• REQUIREMENT: Down to the last line, set down the material below exactly; skip the pictures.
--
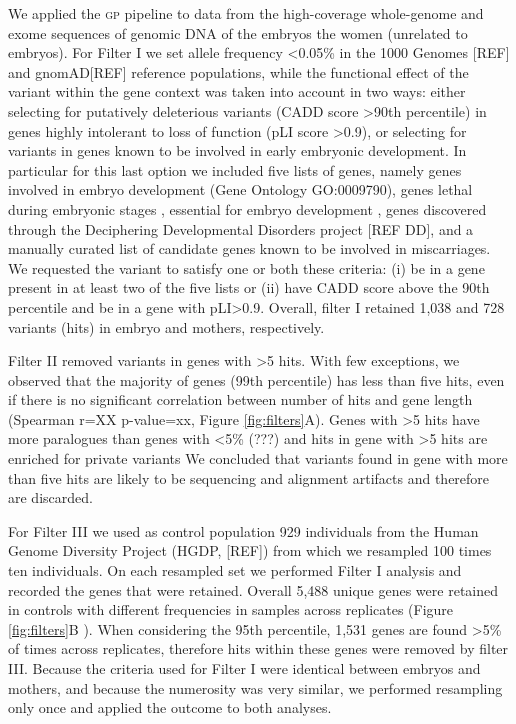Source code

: \documentclass[fleqn,10pt]{wlscirep}
\newcommand{\gp}[]{\textsc{gp }}
\begin{document}
We applied the \gp pipeline to data from the high-coverage whole-genome and exome sequences of genomic DNA of the embryos the women (unrelated to embryos). For Filter I we set allele frequency <0.05\% in the 1000 Genomes [REF] and gnomAD[REF] reference populations, while the functional effect of the variant within the gene context was taken into account in two ways: either selecting for putatively deleterious variants (CADD score >90th percentile) in genes highly intolerant to loss of function (pLI score >0.9), or selecting for variants in genes known to be involved in early embryonic development. In particular for this last option we included five lists of genes, namely genes involved in embryo development (Gene Ontology GO:0009790), genes lethal during embryonic stages \cite{dawes2019gene}, essential for embryo development \cite{dawes2019gene}, genes discovered through the Deciphering Developmental Disorders project [REF DD], and a manually curated list of candidate genes known to be involved in miscarriages. We requested the variant to satisfy one or both these criteria: (i) be in a gene present in at least two of the five lists or (ii) have CADD score above the 90th percentile and be in a gene with pLI>0.9. Overall, filter I retained 1,038 and 728 variants (hits) in embryo and mothers, respectively.   

Filter II removed variants in genes with >5 hits. With few exceptions, we observed that the majority of genes (99th percentile) has less than five hits, even if there is no significant correlation between number of hits and gene length (Spearman r=XX p-value=xx, Figure \ref{fig:filters}A). Genes with >5 hits have more paralogues than genes with <5\% (???) and hits in gene with >5 hits are enriched for private variants  We concluded that variants found in gene with more than five hits are likely to be sequencing and alignment artifacts and therefore are discarded. 

For Filter III we used as control population 929 individuals from the Human Genome Diversity Project (HGDP, [REF]) from which we resampled 100 times ten individuals. On each resampled set we performed Filter I analysis and recorded the genes that were retained. Overall 5,488 unique genes were retained in controls with different frequencies in samples across replicates (Figure \ref{fig:filters}B ). When considering the 95th percentile, 1,531 genes are found >5\% of times across replicates, therefore hits within these genes were removed by filter III. Because the criteria used for Filter I were identical between embryos and mothers, and because the numerosity was very similar, we performed resampling only once and applied the outcome to both analyses.
\end{document}
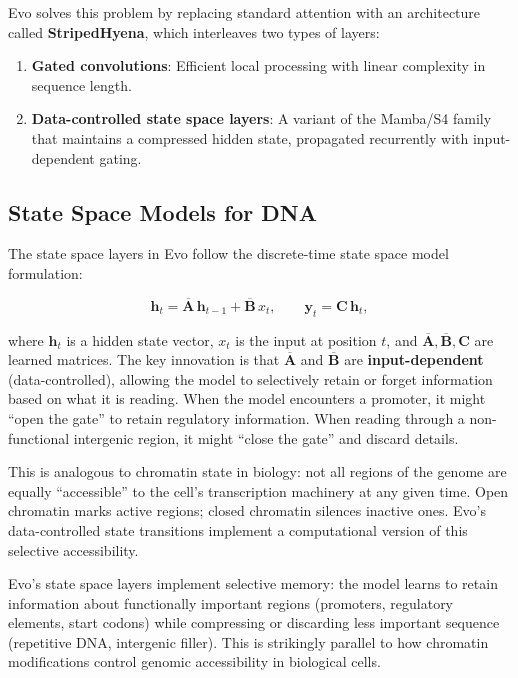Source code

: Evo solves this problem by replacing standard attention with an architecture called \textbf{StripedHyena}, which interleaves two types of layers:

\begin{enumerate}[leftmargin=1.8em]
  \item \textbf{Gated convolutions}: Efficient local processing with linear complexity in sequence length.
  \item \textbf{Data-controlled state space layers}: A variant of the Mamba/S4 family that maintains a compressed hidden state, propagated recurrently with input-dependent gating.
\end{enumerate}

\subsection{State Space Models for DNA}

The state space layers in Evo follow the discrete-time state space model formulation:

\begin{equation}
\mathbf{h}_t = \overline{\mathbf{A}} \, \mathbf{h}_{t-1} + \overline{\mathbf{B}} \, x_t, \qquad \mathbf{y}_t = \mathbf{C} \, \mathbf{h}_t,
\label{eq:ssm-evo}
\end{equation}

where $\mathbf{h}_t$ is a hidden state vector, $x_t$ is the input at position $t$, and $\overline{\mathbf{A}}, \overline{\mathbf{B}}, \mathbf{C}$ are learned matrices. The key innovation is that $\overline{\mathbf{A}}$ and $\overline{\mathbf{B}}$ are \textbf{input-dependent} (data-controlled), allowing the model to selectively retain or forget information based on what it is reading. When the model encounters a promoter, it might ``open the gate'' to retain regulatory information. When reading through a non-functional intergenic region, it might ``close the gate'' and discard details.

This is analogous to chromatin state in biology: not all regions of the genome are equally ``accessible'' to the cell's transcription machinery at any given time. Open chromatin marks active regions; closed chromatin silences inactive ones. Evo's data-controlled state transitions implement a computational version of this selective accessibility.

\begin{bioinsight}
Evo's state space layers implement selective memory: the model learns to retain information about functionally important regions (promoters, regulatory elements, start codons) while compressing or discarding less important sequence (repetitive DNA, intergenic filler). This is strikingly parallel to how chromatin modifications control genomic accessibility in biological cells.
\end{bioinsight}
--
• ANSWER TO THIS EXERCISE:
Source code

: \documentclass[fleqn,10pt]{wlscirep}
\newcommand{\gp}[]{\textsc{gp }}
\begin{document}
We applied the \gp pipeline to data from the high-coverage whole-genome and exome sequences of genomic DNA of the embryos the women (unrelated to embryos). For Filter I we set allele frequency <0.05\% in the 1000 Genomes [REF] and gnomAD[REF] reference populations, while the functional effect of the variant within the gene context was taken into account in two ways: either selecting for putatively deleterious variants (CADD score >90th percentile) in genes highly intolerant to loss of function (pLI score >0.9), or selecting for variants in genes known to be involved in early embryonic development. In particular for this last option we included five lists of genes, namely genes involved in embryo development (Gene Ontology GO:0009790), genes lethal during embryonic stages \cite{dawes2019gene}, essential for embryo development \cite{dawes2019gene}, genes discovered through the Deciphering Developmental Disorders project [REF DD], and a manually curated list of candidate genes known to be involved in miscarriages. We requested the variant to satisfy one or both these criteria: (i) be in a gene present in at least two of the five lists or (ii) have CADD score above the 90th percentile and be in a gene with pLI>0.9. Overall, filter I retained 1,038 and 728 variants (hits) in embryo and mothers, respectively.   

Filter II removed variants in genes with >5 hits. With few exceptions, we observed that the majority of genes (99th percentile) has less than five hits, even if there is no significant correlation between number of hits and gene length (Spearman r=XX p-value=xx, Figure \ref{fig:filters}A). Genes with >5 hits have more paralogues than genes with <5\% (???) and hits in gene with >5 hits are enriched for private variants  We concluded that variants found in gene with more than five hits are likely to be sequencing and alignment artifacts and therefore are discarded. 

For Filter III we used as control population 929 individuals from the Human Genome Diversity Project (HGDP, [REF]) from which we resampled 100 times ten individuals. On each resampled set we performed Filter I analysis and recorded the genes that were retained. Overall 5,488 unique genes were retained in controls with different frequencies in samples across replicates (Figure \ref{fig:filters}B ). When considering the 95th percentile, 1,531 genes are found >5\% of times across replicates, therefore hits within these genes were removed by filter III. Because the criteria used for Filter I were identical between embryos and mothers, and because the numerosity was very similar, we performed resampling only once and applied the outcome to both analyses.
\end{document}
Source code

: Evo solves this problem by replacing standard attention with an architecture called \textbf{StripedHyena}, which interleaves two types of layers:

\begin{enumerate}[leftmargin=1.8em]
  \item \textbf{Gated convolutions}: Efficient local processing with linear complexity in sequence length.
  \item \textbf{Data-controlled state space layers}: A variant of the Mamba/S4 family that maintains a compressed hidden state, propagated recurrently with input-dependent gating.
\end{enumerate}

\subsection{State Space Models for DNA}

The state space layers in Evo follow the discrete-time state space model formulation:

\begin{equation}
\mathbf{h}_t = \overline{\mathbf{A}} \, \mathbf{h}_{t-1} + \overline{\mathbf{B}} \, x_t, \qquad \mathbf{y}_t = \mathbf{C} \, \mathbf{h}_t,
\label{eq:ssm-evo}
\end{equation}

where $\mathbf{h}_t$ is a hidden state vector, $x_t$ is the input at position $t$, and $\overline{\mathbf{A}}, \overline{\mathbf{B}}, \mathbf{C}$ are learned matrices. The key innovation is that $\overline{\mathbf{A}}$ and $\overline{\mathbf{B}}$ are \textbf{input-dependent} (data-controlled), allowing the model to selectively retain or forget information based on what it is reading. When the model encounters a promoter, it might ``open the gate'' to retain regulatory information. When reading through a non-functional intergenic region, it might ``close the gate'' and discard details.

This is analogous to chromatin state in biology: not all regions of the genome are equally ``accessible'' to the cell's transcription machinery at any given time. Open chromatin marks active regions; closed chromatin silences inactive ones. Evo's data-controlled state transitions implement a computational version of this selective accessibility.

\begin{bioinsight}
Evo's state space layers implement selective memory: the model learns to retain information about functionally important regions (promoters, regulatory elements, start codons) while compressing or discarding less important sequence (repetitive DNA, intergenic filler). This is strikingly parallel to how chromatin modifications control genomic accessibility in biological cells.
\end{bioinsight}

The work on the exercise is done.